WHAT TO PRODUCE =
Please find every line of the listing below where "Deus" occurs and copy it.

**** RECORD SET

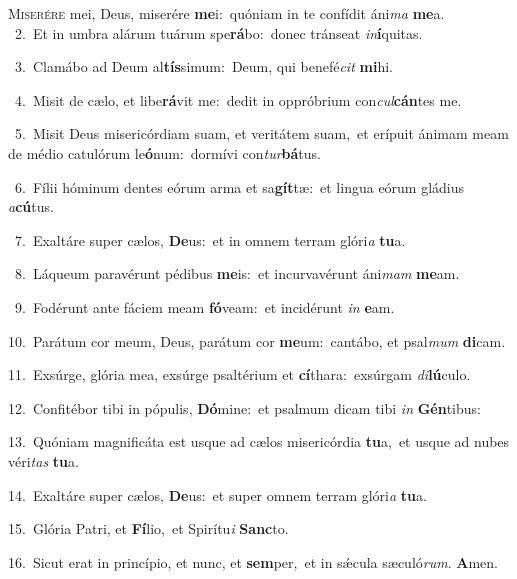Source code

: \lettrine{\initial\textcolor{\initialcolor}{M}}{iserére} mei, Deus, miserére \textbf{me}\-i:~\star quóniam in te confídit áni\textit{ma} \textbf{me}\-a.\\
{\numbfont\textcolor{\numbcolor}{~2.}}~Et in umbra alárum tuárum spe\-\textbf{rá}\-bo:~\star donec tránseat \textit{in}\-\textbf{í}quitas.\par
{\numbfont\textcolor{\numbcolor}{~3.}}~Clamábo ad Deum al\-\textbf{tís}\-simum:~\star Deum, qui benefé\textit{cit} \textbf{mi}\-hi.\par
{\numbfont\textcolor{\numbcolor}{~4.}}~Misit de cælo, et libe\-\textbf{rá}\-vit me:~\star dedit in oppróbrium con\-\textit{cul}\-\textbf{cán}tes me.\par
{\numbfont\textcolor{\numbcolor}{~5.}}~Misit Deus misericórdiam suam, et veritátem suam,~\dagger et erípuit ánimam meam de médio catulórum le\-\textbf{ó}\-num:~\star dormívi con\-\textit{tur}\-\textbf{bá}tus.\par
{\numbfont\textcolor{\numbcolor}{~6.}}~Fílii hóminum dentes eórum arma et sa\-\textbf{gít}\-tæ:~\star et lingua eórum gládius \textit{a}\-\textbf{cú}tus.\par
{\numbfont\textcolor{\numbcolor}{~7.}}~Exaltáre super cælos, \textbf{De}\-us:~\star et in omnem terram glóri\textit{a} \textbf{tu}\-a.\par
{\numbfont\textcolor{\numbcolor}{~8.}}~Láqueum paravérunt pédibus \textbf{me}\-is:~\star et incurvavérunt áni\textit{mam} \textbf{me}\-am.\par
{\numbfont\textcolor{\numbcolor}{~9.}}~Fodérunt ante fáciem meam \textbf{fó}\-veam:~\star et incidérunt \textit{in} \textbf{e}\-am.\par
{\numbfont\textcolor{\numbcolor}{10.}}~Parátum cor meum, Deus, parátum cor \textbf{me}\-um:~\star cantábo, et psal\textit{mum} \textbf{di}\-cam.\par
{\numbfont\textcolor{\numbcolor}{11.}}~Exsúrge, glória mea, exsúrge psaltérium et \textbf{cí}\-thara:~\star exsúrgam \textit{di}\-\textbf{lú}culo.\par
{\numbfont\textcolor{\numbcolor}{12.}}~Confitébor tibi in pópulis, \textbf{Dó}\-mine:~\star et psalmum dicam tibi \textit{in} \textbf{Gén}\-tibus:\par
{\numbfont\textcolor{\numbcolor}{13.}}~Quóniam magnificáta est usque ad cælos misericórdia \textbf{tu}\-a,~\star et usque ad nubes véri\textit{tas} \textbf{tu}\-a.\par
{\numbfont\textcolor{\numbcolor}{14.}}~Exaltáre super cælos, \textbf{De}\-us:~\star et super omnem terram glóri\textit{a} \textbf{tu}\-a.\par
{\numbfont\textcolor{\numbcolor}{15.}}~Glória Patri, et \textbf{Fí}\-lio,~\star et Spirítu\textit{i} \textbf{Sanc}\-to.\par
{\numbfont\textcolor{\numbcolor}{16.}}~Sicut erat in princípio, et nunc, et \textbf{sem}\-per,~\star et in sǽcula sæculó\-\textit{rum}\-. \textbf{A}\-men.\par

********

WRITTEN SOLUTION =
: \lettrine{\initial\textcolor{\initialcolor}{M}}{iserére} mei, Deus, miserére \textbf{me}\-i:~\star quóniam in te confídit áni\textit{ma} \textbf{me}\-a.\\
{\numbfont\textcolor{\numbcolor}{~5.}}~Misit Deus misericórdiam suam, et veritátem suam,~\dagger et erípuit ánimam meam de médio catulórum le\-\textbf{ó}\-num:~\star dormívi con\-\textit{tur}\-\textbf{bá}tus.\par
{\numbfont\textcolor{\numbcolor}{10.}}~Parátum cor meum, Deus, parátum cor \textbf{me}\-um:~\star cantábo, et psal\textit{mum} \textbf{di}\-cam.\par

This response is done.